Question

A 5.0 kg, 54-cm-diameter cylinder rotates on an axle passing through one edge. The axle is parallel to the floor. The cylinder is held with the center of mass at the same height as the axle, then released. (Figure 1)What is the magnitude of the cylinder's initial angular acceleration?What is the magnitude of the cylinder's angular velocity when it is directly below the axle?

Answer 1

Answer: a) 24.2 rad/s² b) 6.95 rad/s

Explanation:

So the cylinder's moment of inertia is $I = \frac{MR^2}{2}$, where M is the mass of the cylinder and R is its radius.

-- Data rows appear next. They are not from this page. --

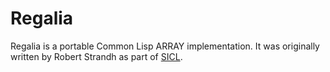 # Regalia

Regalia is a portable Common Lisp ARRAY implementation. It was originally
written by Robert Strandh as part of [SICL][].

[SICL]: https://github.com/robert-strandh/SICL

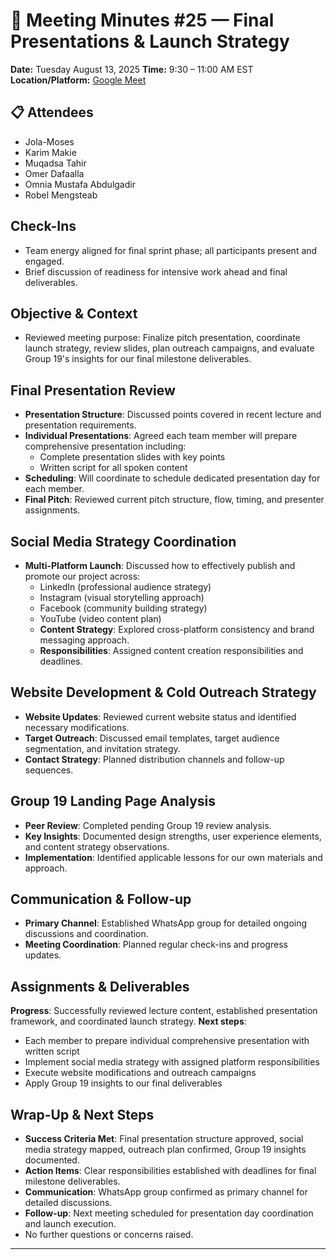 
# 📝 Meeting Minutes #25 — Final Presentations & Launch Strategy

**Date:** Tuesday August 13, 2025
**Time:** 9:30 – 11:00 AM EST
**Location/Platform:** [Google Meet](https://meet.google.com/rtd-dxdr-dsz)

## 📋 Attendees

* Jola-Moses
* Karim Makie
* Muqadsa Tahir
* Omer Dafaalla
* Omnia Mustafa Abdulgadir
* Robel Mengsteab

## **Check-Ins**

* Team energy aligned for final sprint phase;
all participants present and engaged.
* Brief discussion of readiness for intensive
work ahead and final deliverables.

## **Objective & Context**

* Reviewed meeting purpose: Finalize pitch presentation,
coordinate launch strategy, review slides,
plan outreach campaigns, and evaluate Group 19's insights
for our final milestone deliverables.

## **Final Presentation Review**

* **Presentation Structure**: Discussed points
covered in recent lecture and presentation requirements.
* **Individual Presentations**: Agreed each team member
will prepare comprehensive presentation including:
  * Complete presentation slides with key points
  * Written script for all spoken content
* **Scheduling**: Will coordinate to schedule dedicated
  presentation day for each member.
* **Final Pitch**: Reviewed current pitch structure,
  flow, timing, and presenter assignments.

## **Social Media Strategy Coordination**

* **Multi-Platform Launch**: Discussed how to effectively
publish and promote our project across:
  * LinkedIn (professional audience strategy)
  * Instagram (visual storytelling approach)
  * Facebook (community building strategy)
  * YouTube (video content plan)
  * **Content Strategy**: Explored cross-platform consistency
  and brand messaging approach.
  * **Responsibilities**: Assigned content creation
  responsibilities and deadlines.

## **Website Development & Cold Outreach Strategy**

* **Website Updates**: Reviewed current website
status and identified necessary modifications.
* **Target Outreach**: Discussed email templates,
target audience segmentation, and invitation strategy.
* **Contact Strategy**: Planned distribution channels
and follow-up sequences.

## **Group 19 Landing Page Analysis**

* **Peer Review**: Completed pending Group
19 review analysis.
* **Key Insights**: Documented design strengths,
user experience elements, and content strategy observations.
* **Implementation**: Identified applicable lessons for
our own materials and approach.

## **Communication & Follow-up**

* **Primary Channel**: Established WhatsApp group for detailed
ongoing discussions and coordination.
* **Meeting Coordination**: Planned regular check-ins and progress updates.

## **Assignments & Deliverables**

**Progress**: Successfully reviewed lecture content,
established presentation framework, and coordinated launch strategy.
**Next steps**:

* Each member to prepare individual comprehensive presentation with written script
* Implement social media strategy with assigned platform responsibilities
* Execute website modifications and outreach campaigns
* Apply Group 19 insights to our final deliverables

## **Wrap-Up & Next Steps**

* **Success Criteria Met**: Final presentation structure approved,
social media strategy mapped, outreach plan confirmed, Group 19 insights documented.
* **Action Items**: Clear responsibilities established
with deadlines for final milestone deliverables.
* **Communication**: WhatsApp group confirmed as primary
channel for detailed discussions.
* **Follow-up**: Next meeting scheduled for presentation day
coordination and launch execution.
* No further questions or concerns raised.

___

The problem you have here is that the axle is modifying it, so we use the parallel axis theorem:

Therefore

$I = \frac{MR^2}{2} + MD^2$ where D is the distance from the center of mass to the axis which is a radius R

$\=> I = \frac{MR^2}{2} + M(R)^2 = \frac{3MR^2}{2}$

Next the Momentum with respect to the center of mass of the cylinder is

$M_{c} = I\alpha = F*R = m*g*R$ because there are no other forces rather than the cylinder's weight, now $I = \frac{3*5*0.27^2}{2} = 0.54675$ kg*m^2

a ) replace and find $\alpha = (m*g*R)/(I )$

$\alpha = (5.0*9.8*0.27)/(0.54675 ) = 24.2 rad/s^2$

b) we start by assuming that the energy is conserved because the cylinder is rolling without sliding:

so the potential energy is given by $E = M*g*R = 5*9.8*0.27 = 13.23J$

now you have that the same amount is going to be equal to the kinetic rotational energy of the cylinder so $13.23J = \frac{I*\omega^2}{2} => \omega = \sqrt(\frac{2*13.23J}{0.54675} ) = 6.95 rad/s$